Exploring Leadership and Territory through Indigenous Women’s Biographies in the Paraguayan Chaco

Friday, 11 July 2025: 12:00
Location: ASJE031 (Annex of the Faculty of Legal, Economic, and Social Sciences)
Oral Presentation
Victoria TABOADA GOMEZ, Georg-August-Universität Göttingen, Germany
By analyzing Indigenous women’s biographical reconstructions and intertwining their collective and family histories, we can explain current power imbalances in the Chaco due to long-lasting colonization processes. Here, environmental change is understood as a social process experienced through unequal power relations, where the concepts of territory and leadership gain relevance when focusing on Indigenous women’s histories.

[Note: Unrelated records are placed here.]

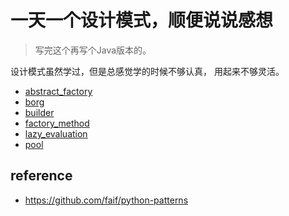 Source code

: # 一天一个设计模式，顺便说说感想

> 写完这个再写个Java版本的。

设计模式虽然学过，但是总感觉学的时候不够认真，
用起来不够灵活。

- [abstract_factory](./abstract_factory.py)
- [borg](./borg.py)
- [builder](./builder.py)
- [factory_method](./factory_method.py)
- [lazy_evaluation](./lazy_evaluation.py)
- [pool](./pool.py)

## reference

- https://github.com/faif/python-patterns
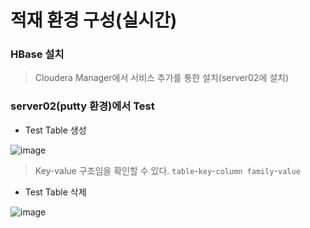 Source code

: # 적재 환경 구성(실시간)

### HBase 설치
> Cloudera Manager에서 서비스 추가를 통한 설치(server02에 설치)

###  server02(putty 환경)에서 Test

- Test Table 생성

![image](https://user-images.githubusercontent.com/43158502/128496350-ee9b90dd-0ea7-40e1-8e14-58b47962be76.png)

> Key-value 구조임을 확인할 수 있다. `table`-`key`-`column family`-`value`

- Test Table 삭제

![image](https://user-images.githubusercontent.com/43158502/128496603-7edd28d9-a0d7-4098-99f3-b9e51642a19c.png)


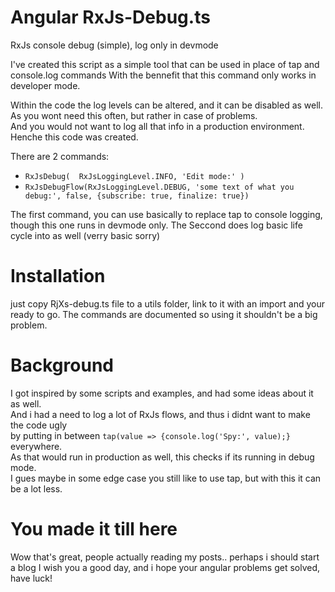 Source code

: # Angular RxJs-Debug.ts
RxJs console debug (simple), log only in devmode

I've created this script as a simple tool that can be used in place of tap and console.log commands
With the bennefit that this command only works in developer mode.

Within the code the log levels can be altered, and it can be disabled as well.
As you wont need this often, but rather in case of problems.  
And you would not want to log all that info in a production environment.  
Henche this code was created. 

There are 2 commands:  
 - `RxJsDebug(  RxJsLoggingLevel.INFO, 'Edit mode:' )`
 - `RxJsDebugFlow(RxJsLoggingLevel.DEBUG, 'some text of what you debug:', false, {subscribe: true, finalize: true})`

The first command, you can use basically to replace tap to console logging, though this one runs in devmode only.
The Seccond does log basic life cycle into as well (verry basic sorry)


# Installation
just copy RjXs-debug.ts file to a utils folder, link to it with an import and your ready to go.
The commands are documented so using it shouldn't be a big problem.

# Background
I got inspired by some scripts and examples, and had some ideas about it as well.  
And i had a need to log a lot of RxJs flows, and thus i didnt want to make the code ugly  
by putting in between `tap(value => {console.log('Spy:', value);}` everywhere.  
As that would run in production as well, this checks if its running in debug mode.  
I gues maybe in some edge case you still like to use tap, but with this it can be a lot less.  

# You made it till here
Wow that's great, people actually reading my posts.. perhaps i should start a blog
I wish you a good day, and i hope your angular problems get solved, have luck!

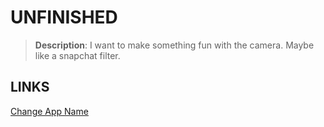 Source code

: # UNFINISHED

>**Description**: I want to make something fun with the camera. Maybe like a snapchat filter.

## LINKS
[Change App Name](https://stackoverflow.com/questions/34794679/change-app-name-in-react-native)
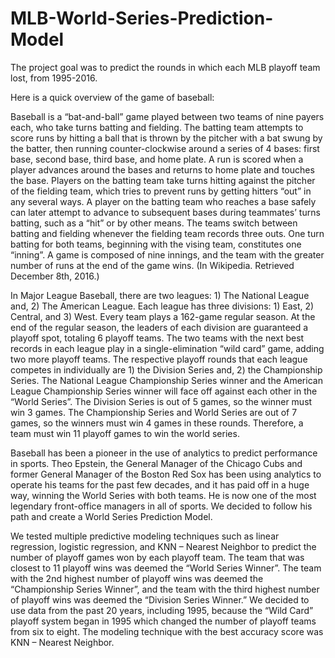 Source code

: # MLB-World-Series-Prediction-Model

The project goal was to predict the rounds in which each MLB playoff team lost, from 1995-2016. 

Here is a quick overview of the game of baseball: 

Baseball is a “bat-and-ball” game played between two teams of nine payers each, who take turns batting and fielding. The batting team attempts to score runs by hitting a ball that is thrown by the pitcher with a bat swung by the batter, then running counter-clockwise around a series of 4 bases: first base, second base, third base, and home plate. A run is scored when a player advances around the bases and returns to home plate and touches the base. Players on the batting team take turns hitting against the pitcher of the fielding team, which tries to prevent runs by getting hitters “out” in any several ways. A player on the batting team who reaches a base safely can later attempt to advance to subsequent bases during teammates’ turns batting, such as a “hit” or by other means. The teams switch between batting and fielding whenever the fielding team records three outs. One turn batting for both teams, beginning with the vising team, constitutes one “inning”. A game is composed of nine innings, and the team with the greater number of runs at the end of the game wins. (In Wikipedia. Retrieved December 8th, 2016.)

In Major League Baseball, there are two leagues: 1) The National League and, 2) The American League. Each league has three divisions: 1) East, 2) Central, and 3) West. Every team plays a 162-game regular season. At the end of the regular season, the leaders of each division are guaranteed a playoff spot, totaling 6 playoff teams. The two teams with the next best records in each league play in a single-elimination “wild card” game, adding two more playoff teams. The respective playoff rounds that each league competes in individually are 1) the Division Series and, 2) the Championship Series. The National League Championship Series winner and the American League Championship Series winner will face off against each other in the “World Series”. The Division Series is out of 5 games, so the winner must win 3 games. The Championship Series and World Series are out of 7 games, so the winners must win 4 games in these rounds. Therefore, a team must win 11 playoff games to win the world series.

Baseball has been a pioneer in the use of analytics to predict performance in sports. Theo Epstein, the General Manager of the Chicago Cubs and former General Manager of the Boston Red Sox has been using analytics to operate his teams for the past few decades, and it has paid off in a huge way, winning the World Series with both teams. He is now one of the most legendary front-office managers in all of sports. We decided to follow his path and create a World Series Prediction Model. 

We tested multiple predictive modeling techniques such as linear regression, logistic regression, and KNN – Nearest Neighbor to predict the number of playoff games won by each playoff team. The team that was closest to 11 playoff wins was deemed the “World Series Winner”. The team with the 2nd highest number of playoff wins was deemed the “Championship Series Winner”, and the team with the third highest number of playoff wins was deemed the “Division Series Winner.” We decided to use data from the past 20 years, including 1995, because the “Wild Card” playoff system began in 1995 which changed the number of playoff teams from six to eight. The modeling technique with the best accuracy score was KNN – Nearest Neighbor.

When exploring territory through Indigenous women’s life histories, we see that its relevance and how it is presented depend on their position within current power imbalances. Analyzing their family experiences provides insight into how territory is shaped across generations and within power struggles between groupings. Additionally, collective memory opens possibilities for assessing territory through rules for interpreting the past. Analyzing how these are contested or supported (often in conflicting, ambivalent ways) enables us to explain current power struggles for narrating the past and how they shape the notion of territory.

Likewise, the concept of leadership depends on how we trace it empirically and understand it as emerging within the relationship between individual and social/historical processes. In this sense, leadership might look like confrontation against settlers or organizing a group towards political claims, but it might also develop around ambivalent relationships with dominant and vulnerable groupings.

Hence, in this presentation I explore how both concepts benefit from an empirical reconstruction and centering Indigenous women’s experiences in the analysis. Intertwining the collective past with present circumstances and recognizing dominant discourses prevent us from falling into stereotypical assumptions.